Extinct genus of sharks

Paracestracion is an extinct genus of heterodontiform sharks from Early Jurassic to Early Cretaceous-aged rocks of England, France, Germany and Luxembourg. The genus was first described in 1911 by Ernst Hermann Friedrich von Koken in Karl Alfred von Zittel.

The genus contains several Late Jurassic species known from well preserved full body remains, which show that it differs from the living bullhead sharks in the placement of the pelvic girdle and fins, as well as by having a shorter skull.

== Taxonomy ==
Recent studies have classified it into its own family, Paracestracionidae.

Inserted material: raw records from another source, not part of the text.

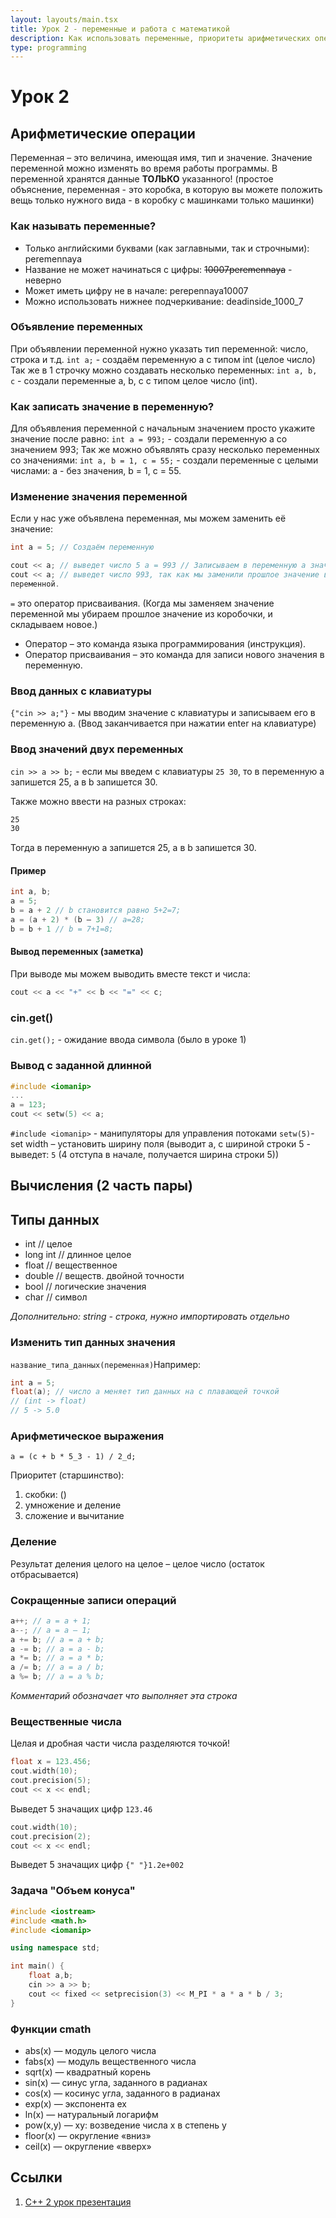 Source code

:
 ```yaml
---
layout: layouts/main.tsx
title: Урок 2 - переменные и работа с математикой
description: Как использовать переменные, приоритеты арифметических операций, дополнительные функции математики
type: programming
---
```


# Урок 2

## Арифметические операции

Переменная – это величина, имеющая имя, тип и значение. Значение переменной
можно изменять во время работы программы. В переменной хранятся данные
**ТОЛЬКО** указанного! (простое объяснение, переменная - это коробка, в которую
вы можете положить вещь только нужного вида - в коробку с машинками только
машинки)

### Как называть переменные?

- Только английскими буквами (как заглавными, так и строчными): peremennaya
- Название не может начинаться с цифры: ~~10007peremennaya~~ - неверно
- Может иметь цифру не в начале: perepennaya10007
- Можно использовать нижнее подчеркивание: deadinside_1000_7

### Объявление переменных

При объявлении переменной нужно указать тип переменной: число, строка и т.д.
`int a;` - создаём переменную a с типом int (целое число) Так же в 1 строчку
можно создавать несколько переменных: `int a, b, c` - создали переменные a, b, c
с типом целое число (int).

### Как записать значение в переменную?

Для объявления переменной с начальным значением просто укажите значение после
равно: `int a = 993;` - создали переменную a со значением 993; Так же можно
объявлять сразу несколько переменных со значениями: `int a, b = 1, c = 55;` -
создали переменные с целыми числами: a - без значения, b = 1, c = 55.

### Изменение значения переменной

Если у нас уже объявлена переменная, мы можем заменить её значение:

```cpp
int a = 5; // Создаём переменную

cout << a; // выведет число 5 a = 993 // Записываем в переменную a значение 993.
cout << a; // выведет число 993, так как мы заменили прошлое значение в
переменной.
```

`=` это оператор присваивания. (Когда мы заменяем значение переменной мы убираем
прошлое значение из коробочки, и складываем новое.)

- Оператор – это команда языка программирования (инструкция).
- Оператор присваивания – это команда для записи нового значения в переменную.

### Ввод данных с клавиатуры

`{"cin >> a;"}` - мы вводим значение с клавиатуры и записываем его в переменную
a. (Ввод заканчивается при нажатии enter на клавиатуре)

### Ввод значений двух переменных

`cin >> a >> b;` - если мы введем с клавиатуры `25 30`, то в переменную a
запишется 25, а в b запишется 30.

Также можно ввести на разных строках:

```txt
25
30
```

Тогда в переменную a запишется 25, а в b запишется 30.

#### Пример

```cpp
int a, b;
a = 5;
b = a + 2 // b становится равно 5+2=7;
a = (a + 2) * (b – 3) // a=28;
b = b + 1 // b = 7+1=8;
```

#### Вывод переменных (заметка)

При выводе мы можем выводить вместе текст и числа:

```cpp
cout << a << "+" << b << "=" << c;
```

### cin.get()

`cin.get();` - ожидание ввода символа (было в уроке 1)

### Вывод с заданной длинной

```cpp
#include <iomanip>
...
a = 123;
cout << setw(5) << a;
```

`#include <iomanip>` - манипуляторы для управления потоками `setw(5)`- set width
– установить ширину поля (выводит a, с шириной строки 5 - выведет: `5` (4
отступа в начале, получается ширина строки 5))

## Вычисления (2 часть пары)

## Типы данных

- int // целое
- long int // длинное целое
- float // вещественное
- double // веществ. двойной точности
- bool // логические значения
- char // символ

_Дополнительно: string - строка, нужно импортировать отдельно_

### Изменить тип данных значения

`название_типа_данных(переменная)`Например:

```cpp
int a = 5;
float(a); // число a меняет тип данных на с плавающей точкой
// (int -> float)
// 5 -> 5.0
```

### Арифметическое выражения

`a = (c + b * 5_3 - 1) / 2_d;`

Приоритет (старшинство):

1. скобки: ()
2. умножение и деление
3. сложение и вычитание

### Деление

Результат деления целого на целое – целое число (остаток отбрасывается)

### Сокращенные записи операций

```cpp
a++; // a = a + 1;
a--; // a = a – 1;
a += b; // a = a + b;
a -= b; // a = a - b;
a *= b; // a = a * b;
a /= b; // a = a / b;
a %= b; // a = a % b;
```

_Комментарий обозначает что выполняет эта строка_

### Вещественные числа

Целая и дробная части числа разделяются точкой!

```cpp
float x = 123.456;
cout.width(10);
cout.precision(5);
cout << x << endl;
```

Выведет 5 значащих цифр `123.46`

```cpp
cout.width(10);
cout.precision(2);
cout << x << endl;
```

Выведет 5 значащих цифр `{" "}1.2e+002`

### Задача "Объем конуса"

```cpp
#include <iostream>
#include <math.h>
#include <iomanip>

using namespace std;

int main() {
    float a,b;
    cin >> a >> b;
    cout << fixed << setprecision(3) << M_PI * a * a * b / 3;
}
```

### Функции cmath

- abs(x) — модуль целого числа
- fabs(x) — модуль вещественного числа
- sqrt(x) — квадратный корень
- sin(x) — синус угла, заданного в радианах
- cos(x) — косинус угла, заданного в радианах
- exp(x) — экспонента ех
- ln(x) — натуральный логарифм
- pow(x,y) — xy: возведение числа x в степень y
- floor(x) — округление «вниз»
- ceil(x) — округление «вверх»

## Ссылки

1. [C++ 2 урок презентация](https://lyceum.nstu.ru/sdo/mod/resource/view.php?id=14674)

At maximum, the genus contains five species: P. bellis from the Bathonian of England, the type species P. falcifer from the Tithonian and Kimmeridgian of Weymouth, England and Solnhofen, Germany, which was originally named as a species of Cestracion (now seen as a synonym of Heterodontus) in 1857 by Johann Andreas Wagner, P. sarstedtensis, originally classified as a species of Heterodontus, from the Toarcian and Aalenian of Germany, and P. viohli from the Tithonian-aged Painten Formation of Germany, with a sixth indeterminate species known from the Toarcian-aged Variabilis layer of the La Couche à Crassum (part of the larger Posidonia Shale) of Luxembourg. P. pectinatus from the Early Cretaceous (Valanginian) of France has been described on the basis of isolated teeth.